Recently, our judges have even devised tools that will gag you so effectively that you will not be even able to say that you have been gagged. So, upon having been granted a super-injunction, the supplicant, sporting a cloak of invisibility whenever it suits, will be able to maintain his respectable status as if nothing had happened, while the rest of society will be kept in blissful ignorance of its role models’ real credentials. And, when they have enough finance to pay for the enhanced, premium service – a super- contra mundum injunction, that will rival the ubiquity of God’s powers, can ensure that no one will ever be able criticise them in English or in any other language on Earth.

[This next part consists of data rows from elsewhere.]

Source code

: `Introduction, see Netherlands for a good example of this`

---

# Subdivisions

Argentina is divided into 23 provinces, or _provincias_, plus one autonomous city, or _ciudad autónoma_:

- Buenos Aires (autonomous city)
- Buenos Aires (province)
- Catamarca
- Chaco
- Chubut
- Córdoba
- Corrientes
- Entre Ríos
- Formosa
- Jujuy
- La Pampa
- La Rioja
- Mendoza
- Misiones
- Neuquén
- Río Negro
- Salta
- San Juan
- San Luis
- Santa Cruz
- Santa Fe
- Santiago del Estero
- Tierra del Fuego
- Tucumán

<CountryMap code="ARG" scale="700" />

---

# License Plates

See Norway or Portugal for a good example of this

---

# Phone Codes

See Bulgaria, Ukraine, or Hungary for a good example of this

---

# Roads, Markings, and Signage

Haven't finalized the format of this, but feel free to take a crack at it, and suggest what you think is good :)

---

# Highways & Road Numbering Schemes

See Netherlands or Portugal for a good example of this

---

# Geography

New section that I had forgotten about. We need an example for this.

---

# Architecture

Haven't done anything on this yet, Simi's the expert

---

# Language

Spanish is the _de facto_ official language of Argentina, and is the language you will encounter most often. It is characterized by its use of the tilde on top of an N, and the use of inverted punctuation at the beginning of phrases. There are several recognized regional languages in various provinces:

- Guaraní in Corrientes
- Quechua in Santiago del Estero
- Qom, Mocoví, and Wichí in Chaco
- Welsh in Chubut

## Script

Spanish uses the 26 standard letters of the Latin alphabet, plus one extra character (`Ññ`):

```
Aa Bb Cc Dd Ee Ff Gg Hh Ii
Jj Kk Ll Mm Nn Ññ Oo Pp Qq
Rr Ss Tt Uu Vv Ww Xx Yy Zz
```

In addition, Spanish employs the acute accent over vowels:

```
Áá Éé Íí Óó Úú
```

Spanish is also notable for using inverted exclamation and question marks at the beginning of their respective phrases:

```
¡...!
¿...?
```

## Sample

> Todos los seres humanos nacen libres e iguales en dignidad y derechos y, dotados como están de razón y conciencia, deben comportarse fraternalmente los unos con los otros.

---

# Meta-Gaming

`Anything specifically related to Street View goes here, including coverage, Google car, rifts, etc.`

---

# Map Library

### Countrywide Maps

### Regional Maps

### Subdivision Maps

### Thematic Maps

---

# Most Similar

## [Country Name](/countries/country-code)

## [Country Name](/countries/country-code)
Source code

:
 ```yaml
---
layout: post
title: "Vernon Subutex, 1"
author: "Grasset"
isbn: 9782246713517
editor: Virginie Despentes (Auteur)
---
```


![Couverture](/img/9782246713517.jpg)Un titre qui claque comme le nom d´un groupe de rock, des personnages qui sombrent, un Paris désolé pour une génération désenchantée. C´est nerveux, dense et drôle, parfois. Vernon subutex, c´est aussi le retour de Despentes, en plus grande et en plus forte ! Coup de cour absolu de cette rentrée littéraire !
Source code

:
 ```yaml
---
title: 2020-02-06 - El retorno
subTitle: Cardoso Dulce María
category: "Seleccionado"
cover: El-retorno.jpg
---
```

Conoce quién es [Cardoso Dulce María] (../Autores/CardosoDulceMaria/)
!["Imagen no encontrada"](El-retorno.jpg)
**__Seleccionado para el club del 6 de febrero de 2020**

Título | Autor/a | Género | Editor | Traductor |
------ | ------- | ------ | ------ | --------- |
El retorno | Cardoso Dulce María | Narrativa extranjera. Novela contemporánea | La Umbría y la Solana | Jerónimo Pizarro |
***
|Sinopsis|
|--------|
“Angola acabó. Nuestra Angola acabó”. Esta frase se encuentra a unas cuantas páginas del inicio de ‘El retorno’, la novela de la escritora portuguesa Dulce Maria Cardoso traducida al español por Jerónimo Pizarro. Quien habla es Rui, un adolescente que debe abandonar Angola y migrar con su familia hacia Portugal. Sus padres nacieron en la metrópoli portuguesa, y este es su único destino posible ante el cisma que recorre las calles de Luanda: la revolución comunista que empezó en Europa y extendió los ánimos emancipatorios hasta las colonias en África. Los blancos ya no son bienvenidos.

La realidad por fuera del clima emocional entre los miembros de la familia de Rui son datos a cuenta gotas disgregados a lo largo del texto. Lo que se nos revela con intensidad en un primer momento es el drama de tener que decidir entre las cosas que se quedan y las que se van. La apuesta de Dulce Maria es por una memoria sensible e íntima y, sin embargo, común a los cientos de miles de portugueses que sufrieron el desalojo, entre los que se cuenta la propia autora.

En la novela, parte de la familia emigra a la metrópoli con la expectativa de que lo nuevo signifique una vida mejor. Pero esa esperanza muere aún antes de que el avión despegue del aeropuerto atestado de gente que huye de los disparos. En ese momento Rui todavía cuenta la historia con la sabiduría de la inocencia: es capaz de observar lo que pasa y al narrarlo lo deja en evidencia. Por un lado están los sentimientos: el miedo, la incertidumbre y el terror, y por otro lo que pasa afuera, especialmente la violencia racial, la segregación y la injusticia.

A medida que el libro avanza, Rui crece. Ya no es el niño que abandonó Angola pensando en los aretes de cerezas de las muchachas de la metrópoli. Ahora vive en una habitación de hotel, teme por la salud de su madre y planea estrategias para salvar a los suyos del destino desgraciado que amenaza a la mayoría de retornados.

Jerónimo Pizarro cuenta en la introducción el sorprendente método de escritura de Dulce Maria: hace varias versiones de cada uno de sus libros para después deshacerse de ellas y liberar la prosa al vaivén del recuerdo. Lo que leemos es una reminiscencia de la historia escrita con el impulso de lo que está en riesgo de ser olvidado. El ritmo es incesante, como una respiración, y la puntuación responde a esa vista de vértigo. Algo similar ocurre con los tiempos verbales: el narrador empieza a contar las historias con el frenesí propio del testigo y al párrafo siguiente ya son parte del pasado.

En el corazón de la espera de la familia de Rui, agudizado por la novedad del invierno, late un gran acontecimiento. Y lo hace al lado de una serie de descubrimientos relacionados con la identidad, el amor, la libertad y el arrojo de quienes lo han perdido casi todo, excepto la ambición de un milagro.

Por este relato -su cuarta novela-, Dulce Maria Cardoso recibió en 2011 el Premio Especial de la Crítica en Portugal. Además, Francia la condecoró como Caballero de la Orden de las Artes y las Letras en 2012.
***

The sad fact, however, is that our courts are not protecting the privacy of the solitary, the vulnerable or the wrongfully maligned; they are just making the law with a view to protecting the elite from the public exposure that would make it difficult for the law enforcement authorities to keep their eyes closed. (I remember one senior Met officer once telling me, in respect of our complaint, "If the newspapers don’t write about it, it cannot be true".)

The right to freedom of speech and the principle of open justice in Britain seem to come second to the rights of some to sweep their faults under the carpet. The long-term consequences of this state of affairs cannot be yet fully appraised, nor is anybody able to tell when it was that we first started to allow our justice system to go so madly astray.